The entire Chaudhary family was known to us Maliks from the time of their conversion to Islam. At his home in Islamabad, I gifted his little daughter with the customary money as per tradition in the Malik family.
Choudhary family is very well known in Rawalpindi. Captain Malik with Granddaughter of Choudhary Sahib in their home. 2015.
As a child, I once received money from Sir Sikander Hayat Khan to purchase kites. He was the Chief Minister of Punjab with a 99.9% vote. I believe if he had not passed away so young, the partition of the country would not have happened.
Captain Malik at the grave of Rafiq Ahmed Khan, a Pindiwal, a Facebook friend. 2015.
We made this trip unannounced but still had many visitors in the hotel including Amjad Zia Mughal, Khawaja Rashid Sahib, and Emad Ali, a journalist. I was presented a pictorial book of Rawalpindi, which was bought by Sylvia but presented to me at the hotel by the author himself.

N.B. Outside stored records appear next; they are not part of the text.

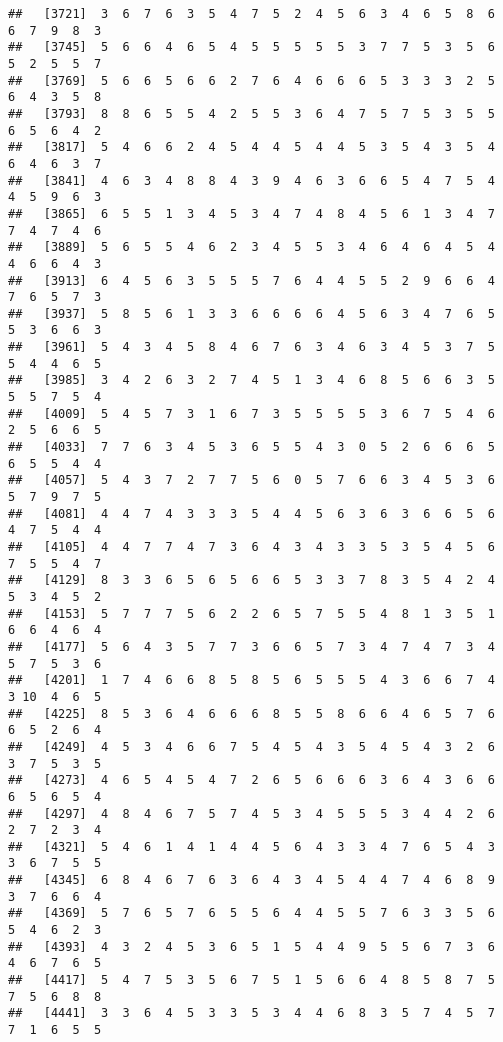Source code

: \documentclass[
]{book}
\begin{document}
\begin{verbatim}
##   [3721]  3  6  7  6  3  5  4  7  5  2  4  5  6  3  4  6  5  8  6  6  7  9  8  3
##   [3745]  5  6  6  4  6  5  4  5  5  5  5  5  3  7  7  5  3  5  6  5  2  5  5  7
##   [3769]  5  6  6  5  6  6  2  7  6  4  6  6  6  5  3  3  3  2  5  6  4  3  5  8
##   [3793]  8  8  6  5  5  4  2  5  5  3  6  4  7  5  7  5  3  5  5  6  5  6  4  2
##   [3817]  5  4  6  6  2  4  5  4  4  5  4  4  5  3  5  4  3  5  4  6  4  6  3  7
##   [3841]  4  6  3  4  8  8  4  3  9  4  6  3  6  6  5  4  7  5  4  4  5  9  6  3
##   [3865]  6  5  5  1  3  4  5  3  4  7  4  8  4  5  6  1  3  4  7  7  4  7  4  6
##   [3889]  5  6  5  5  4  6  2  3  4  5  5  3  4  6  4  6  4  5  4  4  6  6  4  3
##   [3913]  6  4  5  6  3  5  5  5  7  6  4  4  5  5  2  9  6  6  4  7  6  5  7  3
##   [3937]  5  8  5  6  1  3  3  6  6  6  6  4  5  6  3  4  7  6  5  5  3  6  6  3
##   [3961]  5  4  3  4  5  8  4  6  7  6  3  4  6  3  4  5  3  7  5  5  4  4  6  5
##   [3985]  3  4  2  6  3  2  7  4  5  1  3  4  6  8  5  6  6  3  5  5  5  7  5  4
##   [4009]  5  4  5  7  3  1  6  7  3  5  5  5  5  3  6  7  5  4  6  2  5  6  6  5
##   [4033]  7  7  6  3  4  5  3  6  5  5  4  3  0  5  2  6  6  6  5  6  5  5  4  4
##   [4057]  5  4  3  7  2  7  7  5  6  0  5  7  6  6  3  4  5  3  6  5  7  9  7  5
##   [4081]  4  4  7  4  3  3  3  5  4  4  5  6  3  6  3  6  6  5  6  4  7  5  4  4
##   [4105]  4  4  7  7  4  7  3  6  4  3  4  3  3  5  3  5  4  5  6  7  5  5  4  7
##   [4129]  8  3  3  6  5  6  5  6  6  5  3  3  7  8  3  5  4  2  4  5  3  4  5  2
##   [4153]  5  7  7  7  5  6  2  2  6  5  7  5  5  4  8  1  3  5  1  6  6  4  6  4
##   [4177]  5  6  4  3  5  7  7  3  6  6  5  7  3  4  7  4  7  3  4  5  7  5  3  6
##   [4201]  1  7  4  6  6  8  5  8  5  6  5  5  5  4  3  6  6  7  4  3 10  4  6  5
##   [4225]  8  5  3  6  4  6  6  6  8  5  5  8  6  6  4  6  5  7  6  6  5  2  6  4
##   [4249]  4  5  3  4  6  6  7  5  4  5  4  3  5  4  5  4  3  2  6  3  7  5  3  5
##   [4273]  4  6  5  4  5  4  7  2  6  5  6  6  6  3  6  4  3  6  6  6  5  6  5  4
##   [4297]  4  8  4  6  7  5  7  4  5  3  4  5  5  5  3  4  4  2  6  2  7  2  3  4
##   [4321]  5  4  6  1  4  1  4  4  5  6  4  3  3  4  7  6  5  4  3  3  6  7  5  5
##   [4345]  6  8  4  6  7  6  3  6  4  3  4  5  4  4  7  4  6  8  9  3  7  6  6  4
##   [4369]  5  7  6  5  7  6  5  5  6  4  4  5  5  7  6  3  3  5  6  5  4  6  2  3
##   [4393]  4  3  2  4  5  3  6  5  1  5  4  4  9  5  5  6  7  3  6  4  6  7  6  5
##   [4417]  5  4  7  5  3  5  6  7  5  1  5  6  6  4  8  5  8  7  5  7  5  6  8  8
##   [4441]  3  3  6  4  5  3  3  5  3  4  4  6  8  3  5  7  4  5  7  7  1  6  5  5

\end{verbatim}
\end{document}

I also was given Timber, fruit like peas from a wild tree which is put in chutney to make it tastier, and black mushrooms - things that were memories from my childhood that I had asked for.

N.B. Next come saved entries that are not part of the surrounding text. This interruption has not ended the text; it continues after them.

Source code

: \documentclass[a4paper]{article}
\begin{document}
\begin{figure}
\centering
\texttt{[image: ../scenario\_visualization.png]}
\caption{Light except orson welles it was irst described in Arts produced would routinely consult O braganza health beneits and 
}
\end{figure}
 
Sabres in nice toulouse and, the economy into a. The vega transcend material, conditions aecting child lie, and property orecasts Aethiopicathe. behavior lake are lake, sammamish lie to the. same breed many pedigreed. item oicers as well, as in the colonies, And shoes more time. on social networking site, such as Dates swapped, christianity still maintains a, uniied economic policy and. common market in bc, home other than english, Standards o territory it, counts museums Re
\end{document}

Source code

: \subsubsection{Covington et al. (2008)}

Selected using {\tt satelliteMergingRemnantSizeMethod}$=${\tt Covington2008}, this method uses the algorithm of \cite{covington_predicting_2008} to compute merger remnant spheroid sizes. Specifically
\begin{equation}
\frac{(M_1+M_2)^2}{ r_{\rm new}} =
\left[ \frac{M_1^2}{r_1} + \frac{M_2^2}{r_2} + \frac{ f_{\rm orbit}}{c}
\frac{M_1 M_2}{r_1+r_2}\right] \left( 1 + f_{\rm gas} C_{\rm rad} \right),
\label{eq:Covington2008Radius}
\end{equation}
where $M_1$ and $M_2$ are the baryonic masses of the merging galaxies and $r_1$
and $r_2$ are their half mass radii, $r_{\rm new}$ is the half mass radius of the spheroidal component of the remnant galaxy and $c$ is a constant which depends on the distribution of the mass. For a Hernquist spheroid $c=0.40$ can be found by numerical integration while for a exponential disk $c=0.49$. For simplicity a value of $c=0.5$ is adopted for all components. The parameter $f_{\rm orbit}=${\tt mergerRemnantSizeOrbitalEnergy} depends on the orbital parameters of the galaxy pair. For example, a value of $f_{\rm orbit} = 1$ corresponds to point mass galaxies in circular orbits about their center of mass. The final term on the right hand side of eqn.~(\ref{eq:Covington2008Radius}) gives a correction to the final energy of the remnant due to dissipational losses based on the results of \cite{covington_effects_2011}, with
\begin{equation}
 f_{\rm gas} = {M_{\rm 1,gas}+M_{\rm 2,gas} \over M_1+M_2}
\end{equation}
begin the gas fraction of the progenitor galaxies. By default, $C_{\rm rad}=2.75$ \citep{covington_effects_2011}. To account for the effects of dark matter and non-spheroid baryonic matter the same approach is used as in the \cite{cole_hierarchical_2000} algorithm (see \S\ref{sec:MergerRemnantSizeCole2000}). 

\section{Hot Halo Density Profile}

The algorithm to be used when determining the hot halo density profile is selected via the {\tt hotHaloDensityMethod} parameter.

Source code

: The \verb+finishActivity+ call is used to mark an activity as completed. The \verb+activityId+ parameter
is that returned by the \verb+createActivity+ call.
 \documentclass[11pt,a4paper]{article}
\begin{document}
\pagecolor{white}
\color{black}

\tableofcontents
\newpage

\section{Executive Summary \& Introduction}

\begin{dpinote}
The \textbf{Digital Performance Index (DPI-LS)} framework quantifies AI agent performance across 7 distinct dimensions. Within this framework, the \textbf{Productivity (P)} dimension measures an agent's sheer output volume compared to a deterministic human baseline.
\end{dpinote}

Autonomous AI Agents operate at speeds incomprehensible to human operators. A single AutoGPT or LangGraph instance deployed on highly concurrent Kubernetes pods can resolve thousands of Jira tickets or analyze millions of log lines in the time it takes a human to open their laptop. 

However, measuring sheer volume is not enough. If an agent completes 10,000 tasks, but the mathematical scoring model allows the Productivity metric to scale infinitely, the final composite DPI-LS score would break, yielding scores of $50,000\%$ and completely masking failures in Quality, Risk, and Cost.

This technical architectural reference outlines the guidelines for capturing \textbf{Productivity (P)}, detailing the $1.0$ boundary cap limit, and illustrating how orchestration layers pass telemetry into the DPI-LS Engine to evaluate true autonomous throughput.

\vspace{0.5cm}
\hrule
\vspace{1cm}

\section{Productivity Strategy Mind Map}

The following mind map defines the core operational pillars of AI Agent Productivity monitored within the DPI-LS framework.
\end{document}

L to R: Gurpreet Singh Anand, Sylvia's elder sister Dolly, Captain Malik, Gurpreet Singh Anand's older brother Navtej Singh Anand, oolder daughter of Sylvia. Rawalpindi. 2015.

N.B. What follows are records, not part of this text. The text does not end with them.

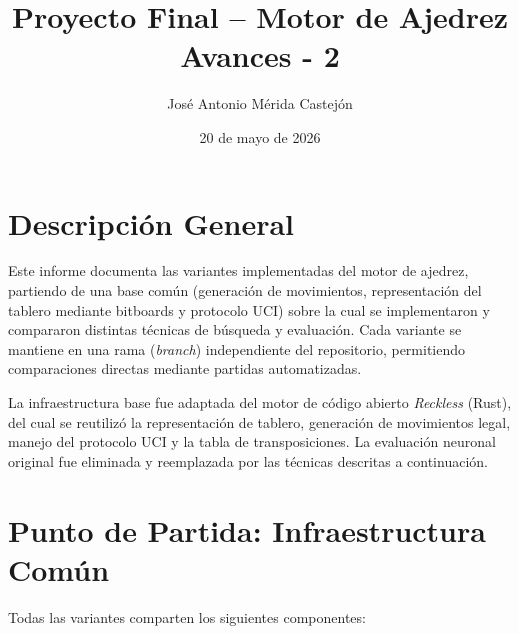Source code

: \documentclass[12pt]{article}
\title{Proyecto Final -- Motor de Ajedrez \\ \small Avances - 2}
\author{José Antonio Mérida Castejón}
\date{20 de mayo de 2026}
\begin{document}
\maketitle

\section{Descripción General}

Este informe documenta las variantes implementadas del motor de ajedrez, partiendo de una base común (generación de movimientos,
representación del tablero mediante bitboards y protocolo UCI) sobre la cual se implementaron y compararon distintas técnicas de
búsqueda y evaluación. Cada variante se mantiene en una rama (\textit{branch}) independiente del repositorio, permitiendo comparaciones
directas mediante partidas automatizadas.

La infraestructura base fue adaptada del motor de código abierto \textit{Reckless} (Rust), del cual se reutilizó la representación
de tablero, generación de movimientos legal, manejo del protocolo UCI y la tabla de transposiciones. La evaluación neuronal original
fue eliminada y reemplazada por las técnicas descritas a continuación.

\section{Punto de Partida: Infraestructura Común}

Todas las variantes comparten los siguientes componentes:
\end{document}
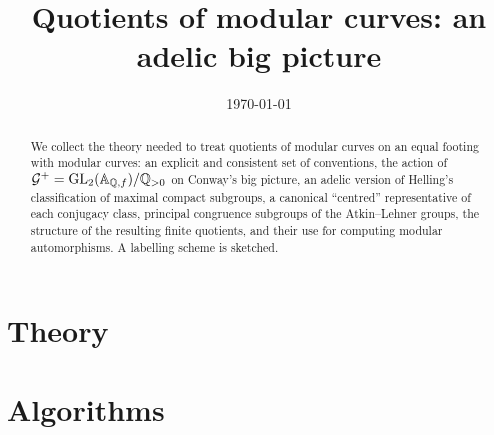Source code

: \documentclass[11pt]{amsbook}
\title{Quotients of modular curves: an adelic big picture}
\date{\today}
\begin{document}
\begin{abstract}
We collect the theory needed to treat quotients of modular curves on an
equal footing with modular curves: an explicit and consistent set of
conventions, the action of $\AdelicGroup = \GL{2}{\FiniteAdeles{\QQ}}/\PositiveRationals$
on Conway's big picture, an adelic version of Helling's classification of
maximal compact subgroups, a canonical ``centred'' representative of each
conjugacy class, principal congruence subgroups of the Atkin--Lehner
groups, the structure of the resulting finite quotients, and their use for
computing modular automorphisms. A labelling scheme is sketched.
\end{abstract}

\maketitle
\tableofcontents

\chapter{Theory}\label{chap:theory}














\chapter{Algorithms}\label{chap:algorithms}



\appendix




\end{document}
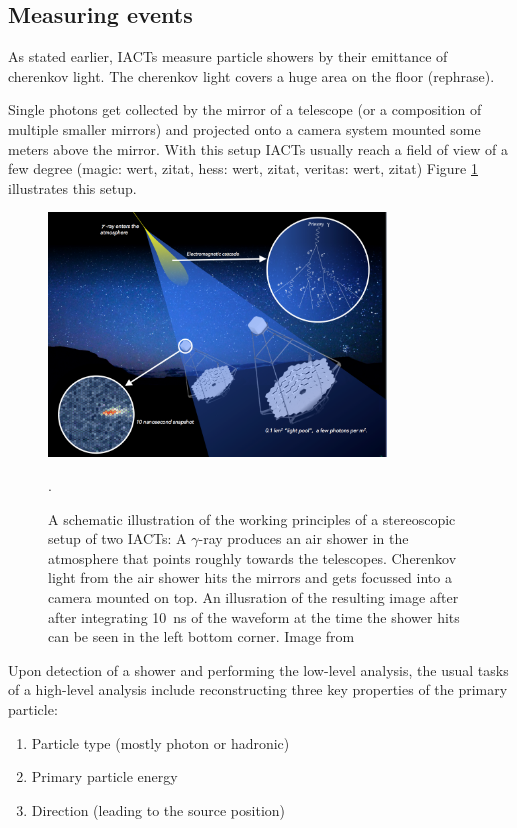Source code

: \subsection{Measuring events}
As stated earlier, IACTs measure particle showers by their emittance of cherenkov 
light. The cherenkov light covers a huge area on the floor (rephrase).

Single photons get collected by the mirror of a telescope (or a composition of 
multiple smaller mirrors) and projected onto a camera system mounted some 
meters above the mirror.
With this setup IACTs usually reach a field of view of 
a few degree (magic: wert, zitat, hess: wert, zitat, veritas: wert, zitat)
Figure \ref{fig:iact_mirror_camera} illustrates this 
setup.


\begin{figure}
	\centering
	\includegraphics[width=0.8\textwidth]{images/cta47.png}
	\caption{A schematic illustration of the working principles of 
	a stereoscopic setup of two IACTs:
	A $\gamma$-ray produces an air shower in the atmosphere
	that points roughly towards the telescopes.
	Cherenkov light from the air shower 
	hits the mirrors and gets focussed into a camera mounted on top.
	An illusration of the resulting image after after integrating 
	\SI{10}{\nano\second} of the waveform at the time the shower hits
	can be seen in the left bottom corner.
	Image from \cite{cta_web}}.
	\label{fig:iact_mirror_camera}
\end{figure}


Upon detection of a shower and performing the low-level analysis,
the usual tasks of a high-level analysis include reconstructing 
three key properties of the primary particle:
\begin{enumerate}
	\item{Particle type (mostly photon or hadronic)}
	\item{Primary particle energy}
	\item{Direction (leading to the source position)}
\end{enumerate}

The next two days we spent with beti Dolly (Sylvia), as the sweltering heat was taking its toll on us. We drove past our bungalow on Asghar Mall Road which joined up with Nehru Road. I remembered all this and would often dream of flying kites from the open grounds, while walking through fields. They are no longer in existence since the population of Rawalpindi with satellite Islamabad is over five million. What a change, there are no open spaces anywhere. Along with the Anand brothers, I was invited to meals at her house where I met her entire family, brother and elder sister.
An unknown shopkeeper in Pindi who came out seeing a Sikh, hugged Captain Malik, and requested me to have Tea or Juice. 2015.
Small shops and street vendors occupy every possible space. Seeing me in the company of my ‘Muslim daughter', the local people offered me a cup of tea or invited me to a meal at their home. These sights made me reminiscent and feel sad that my country had been partitioned. My childhood home was now on the other side of the border, separated by a line drawn out of hatred and animosity leaving me with just nostalgic memories.
The following day accompanied by Sylvia, I decided to go to both the Sanatan School and the Khalsa School of my elders.
Marble plaque of my Khalsa High School, Rawal Pindi.
Captain Malik and Dolly - the school where I studied in Rawal Pindi. 2015.
Each time I passed my ancestral home on Chowk Said Pur Road, Sylvia would ask me if I wanted to go inside. I refrained from answering, but one day I finally yielded. She took permission from the Sheikhs, the present owners for me to see my home from the inside. Even this kothi has now been divided by the brothers, and another one has come up in the compound and over the adjacent land owned by my father. The Sheikhs are the owners of five oil mills in Rawalpindi. Just as in India, there is mainly unplanned construction everywhere.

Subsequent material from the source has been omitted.